Almost two-thirds of LabourList readers, in their survey out this weekend, think Labour’s Brexit policy over the past year has been Tory-lite, with insufficient differentiation from the government’s.
Labour rode both horses – ably – in the 2017 general election but now it is the repository of hope for many young people, some voting for the first time, who want Labour to wrestle back their future from Theresa May’s disastrous Brexit “at any costs”. A future outside the single market is not just severing many opportunities for these young people to study, work, and travel; it says a lot about Britain. Being in the world’s most developed multi-national social market does not just open Britain to the world, it is the best retort to the race to the bottom pressure that faces all capitalist countries. And young people know that.

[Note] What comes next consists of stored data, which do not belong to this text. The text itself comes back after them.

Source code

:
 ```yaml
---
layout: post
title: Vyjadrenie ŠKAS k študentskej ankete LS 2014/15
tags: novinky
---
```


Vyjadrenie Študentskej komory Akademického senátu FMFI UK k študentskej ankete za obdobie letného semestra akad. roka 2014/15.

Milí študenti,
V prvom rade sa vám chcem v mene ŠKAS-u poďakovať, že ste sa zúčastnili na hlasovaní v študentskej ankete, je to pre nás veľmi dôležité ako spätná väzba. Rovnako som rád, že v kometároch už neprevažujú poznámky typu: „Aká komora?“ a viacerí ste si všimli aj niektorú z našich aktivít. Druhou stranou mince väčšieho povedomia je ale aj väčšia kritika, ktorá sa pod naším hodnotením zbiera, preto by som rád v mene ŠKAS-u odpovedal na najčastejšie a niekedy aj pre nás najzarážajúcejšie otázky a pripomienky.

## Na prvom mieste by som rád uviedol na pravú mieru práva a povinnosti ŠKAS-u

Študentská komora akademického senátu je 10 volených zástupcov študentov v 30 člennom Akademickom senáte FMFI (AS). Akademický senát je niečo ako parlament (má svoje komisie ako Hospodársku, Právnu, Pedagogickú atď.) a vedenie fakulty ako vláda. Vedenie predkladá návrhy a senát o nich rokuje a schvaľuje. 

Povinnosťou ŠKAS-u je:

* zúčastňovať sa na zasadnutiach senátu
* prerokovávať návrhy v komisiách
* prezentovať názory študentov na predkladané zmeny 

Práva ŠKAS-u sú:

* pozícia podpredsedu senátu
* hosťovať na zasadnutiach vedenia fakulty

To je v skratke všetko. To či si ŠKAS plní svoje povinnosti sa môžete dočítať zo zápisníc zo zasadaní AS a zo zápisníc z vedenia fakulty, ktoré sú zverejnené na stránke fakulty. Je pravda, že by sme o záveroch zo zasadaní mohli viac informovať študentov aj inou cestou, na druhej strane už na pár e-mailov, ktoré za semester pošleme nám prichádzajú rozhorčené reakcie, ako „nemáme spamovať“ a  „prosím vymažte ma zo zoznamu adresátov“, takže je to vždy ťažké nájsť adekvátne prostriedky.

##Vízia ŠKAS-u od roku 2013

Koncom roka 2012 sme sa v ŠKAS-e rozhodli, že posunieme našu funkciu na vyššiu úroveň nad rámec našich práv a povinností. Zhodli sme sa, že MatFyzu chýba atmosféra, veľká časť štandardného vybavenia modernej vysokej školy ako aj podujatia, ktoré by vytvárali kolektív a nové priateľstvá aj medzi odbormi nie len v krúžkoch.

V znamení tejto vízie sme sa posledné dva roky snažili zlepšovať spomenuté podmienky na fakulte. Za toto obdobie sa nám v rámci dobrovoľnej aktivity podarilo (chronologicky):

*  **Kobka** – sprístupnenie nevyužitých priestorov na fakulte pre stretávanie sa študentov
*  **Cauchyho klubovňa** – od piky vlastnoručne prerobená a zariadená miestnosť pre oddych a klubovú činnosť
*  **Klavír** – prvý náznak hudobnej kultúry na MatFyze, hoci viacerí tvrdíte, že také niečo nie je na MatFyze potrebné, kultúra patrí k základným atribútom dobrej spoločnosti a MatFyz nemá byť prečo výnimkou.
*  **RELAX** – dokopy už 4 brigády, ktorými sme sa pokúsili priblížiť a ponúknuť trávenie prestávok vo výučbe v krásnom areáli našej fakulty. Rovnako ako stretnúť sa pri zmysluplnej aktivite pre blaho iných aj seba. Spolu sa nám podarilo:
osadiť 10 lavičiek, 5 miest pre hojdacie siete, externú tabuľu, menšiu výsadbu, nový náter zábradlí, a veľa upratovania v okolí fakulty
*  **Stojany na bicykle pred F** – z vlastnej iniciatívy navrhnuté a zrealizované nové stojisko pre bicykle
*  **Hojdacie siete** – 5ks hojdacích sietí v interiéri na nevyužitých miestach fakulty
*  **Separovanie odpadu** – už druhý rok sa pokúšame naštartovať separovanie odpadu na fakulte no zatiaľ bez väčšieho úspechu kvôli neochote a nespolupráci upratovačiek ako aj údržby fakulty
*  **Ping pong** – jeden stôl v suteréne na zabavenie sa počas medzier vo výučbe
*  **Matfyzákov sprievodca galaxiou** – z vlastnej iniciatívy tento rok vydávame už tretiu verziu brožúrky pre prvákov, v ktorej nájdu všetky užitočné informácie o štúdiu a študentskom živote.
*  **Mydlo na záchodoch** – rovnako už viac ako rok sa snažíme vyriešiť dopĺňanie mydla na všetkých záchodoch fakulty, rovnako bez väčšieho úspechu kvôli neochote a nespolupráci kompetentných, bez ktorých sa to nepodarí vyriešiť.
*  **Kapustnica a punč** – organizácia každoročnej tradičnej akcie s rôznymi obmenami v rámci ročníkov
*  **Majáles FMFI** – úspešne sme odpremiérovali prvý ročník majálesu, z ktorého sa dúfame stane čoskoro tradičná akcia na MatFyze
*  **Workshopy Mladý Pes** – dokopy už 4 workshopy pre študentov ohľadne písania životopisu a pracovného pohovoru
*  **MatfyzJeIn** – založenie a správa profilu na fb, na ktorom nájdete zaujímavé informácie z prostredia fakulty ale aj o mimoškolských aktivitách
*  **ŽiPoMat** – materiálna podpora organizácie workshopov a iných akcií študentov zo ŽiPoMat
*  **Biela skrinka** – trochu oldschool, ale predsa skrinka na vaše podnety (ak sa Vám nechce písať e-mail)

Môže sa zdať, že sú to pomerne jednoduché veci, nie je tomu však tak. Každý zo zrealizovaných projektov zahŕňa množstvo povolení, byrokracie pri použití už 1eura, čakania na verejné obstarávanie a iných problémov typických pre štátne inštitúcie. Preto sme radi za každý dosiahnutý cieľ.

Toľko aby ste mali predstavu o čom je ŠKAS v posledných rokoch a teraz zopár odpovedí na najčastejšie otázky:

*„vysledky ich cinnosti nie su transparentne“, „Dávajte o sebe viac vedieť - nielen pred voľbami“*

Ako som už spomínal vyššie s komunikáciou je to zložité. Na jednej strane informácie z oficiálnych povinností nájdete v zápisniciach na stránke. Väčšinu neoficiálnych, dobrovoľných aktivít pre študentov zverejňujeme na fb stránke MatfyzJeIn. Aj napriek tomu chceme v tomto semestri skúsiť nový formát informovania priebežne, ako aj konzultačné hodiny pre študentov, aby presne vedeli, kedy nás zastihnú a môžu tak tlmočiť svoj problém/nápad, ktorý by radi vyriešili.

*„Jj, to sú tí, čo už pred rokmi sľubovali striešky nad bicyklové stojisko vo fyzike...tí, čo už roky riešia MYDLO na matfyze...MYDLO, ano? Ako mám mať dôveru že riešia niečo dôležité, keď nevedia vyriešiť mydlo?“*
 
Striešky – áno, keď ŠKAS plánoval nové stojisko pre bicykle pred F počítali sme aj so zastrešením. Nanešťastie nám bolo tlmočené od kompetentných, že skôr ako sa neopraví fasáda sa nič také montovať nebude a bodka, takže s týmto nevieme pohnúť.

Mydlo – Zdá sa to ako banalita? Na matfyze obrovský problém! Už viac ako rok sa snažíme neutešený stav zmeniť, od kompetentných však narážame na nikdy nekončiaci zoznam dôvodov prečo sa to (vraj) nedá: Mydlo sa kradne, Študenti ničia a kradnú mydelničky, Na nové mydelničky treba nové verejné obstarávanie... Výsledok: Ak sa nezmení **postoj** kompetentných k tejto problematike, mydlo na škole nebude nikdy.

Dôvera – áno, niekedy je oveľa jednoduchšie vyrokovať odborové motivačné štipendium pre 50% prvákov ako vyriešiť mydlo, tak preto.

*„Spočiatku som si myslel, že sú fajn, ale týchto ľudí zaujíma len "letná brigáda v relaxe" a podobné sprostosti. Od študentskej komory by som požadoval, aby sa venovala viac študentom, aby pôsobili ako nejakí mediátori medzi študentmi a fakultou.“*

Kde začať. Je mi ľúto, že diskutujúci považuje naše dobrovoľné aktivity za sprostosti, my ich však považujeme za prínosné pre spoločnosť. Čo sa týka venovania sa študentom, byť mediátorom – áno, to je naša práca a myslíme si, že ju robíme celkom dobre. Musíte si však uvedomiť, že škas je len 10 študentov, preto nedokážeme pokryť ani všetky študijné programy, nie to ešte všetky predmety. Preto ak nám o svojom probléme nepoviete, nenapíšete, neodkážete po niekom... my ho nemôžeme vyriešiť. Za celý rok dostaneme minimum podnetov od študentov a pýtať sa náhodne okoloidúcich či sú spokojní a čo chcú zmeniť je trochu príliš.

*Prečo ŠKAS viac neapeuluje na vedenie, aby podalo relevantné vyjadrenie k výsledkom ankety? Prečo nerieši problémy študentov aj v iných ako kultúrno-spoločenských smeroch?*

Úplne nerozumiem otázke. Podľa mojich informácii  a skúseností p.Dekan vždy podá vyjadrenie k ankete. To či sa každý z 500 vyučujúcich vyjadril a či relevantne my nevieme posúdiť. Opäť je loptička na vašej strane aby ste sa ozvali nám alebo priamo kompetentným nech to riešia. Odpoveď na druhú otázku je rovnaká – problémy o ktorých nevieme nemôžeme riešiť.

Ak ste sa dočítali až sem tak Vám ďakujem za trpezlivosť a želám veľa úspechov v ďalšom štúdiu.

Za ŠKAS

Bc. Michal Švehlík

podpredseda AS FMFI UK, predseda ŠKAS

Rupa Huq and Roger Liddle make this point strongly in the new issue of Progress magazine – arriving with subscribers in the coming days. They, rightly, argue that being in the single market is about “morals, not money”. But it is the agency it gives Britain to be a nation, in a continent, of standards. When nations act together they are not just in charge of the decisions they make, but their consequences too. Europe has “equally high” standard for workers, consumers and the environment because – by the very nature that they were decided together – nations know their nearest neighbour and likely competitor is not going to undercut them. Britain has more sovereignty, not less, because it pools it power with others. We might not always talk about the single market and customs unions in these values terms but the merits of the single market are well known to progressives.
We wanted to study whether single market membership is really an option, not whether it is desirable. It is available to Britain, and it is all in parliament’s gift. In fact it is in Jeremy Corbyn’s.
That is why Progress chair Alison McGovern and former shadow health secretary Heidi Alexander have launched the Labour campaign for the single market. While the Labour leadership’s new attitude towards the single market and customs union during the Brexit transition period is welcome, we need to put more pressure on to ensure that that position is built on, rather than watered down. The only way we can keep Britain in the single market is if Labour MPs lead the way.
Former government chief whip Hilary Armstrong, who knows better than most the practicalities of parliamentary votes, believes it is possible but “far from easy”. It will require a “more subtle approach to politics”, something “beyond the normal noise of political parties”. Those who wanted to support Chuka Umunna’s amendment to the Queen’s speech in July will need to be “let off the leash” from here on in, she argues.
“There is a balance to be struck”, argues our editorial. “If Corbyn puts the Labour frontbench and whole party behind keeping the UK in the single market and customs union it could scare off much-needed Tory MPs. If he continues to whip against there will not be enough available votes in parliament to win the position.” This will test the limits of Corbyn’s new politics but put beyond doubt that he is really committed to Westminster doing things differently.
Labour’s manifesto fix will not hold for much longer. The latest shift recognises this, but still leaves the dangerous possibility of a hard Brexit after a transition period. We still need to go further. It is time Corbyn listened to his members.
Richard Angell is director of Progress.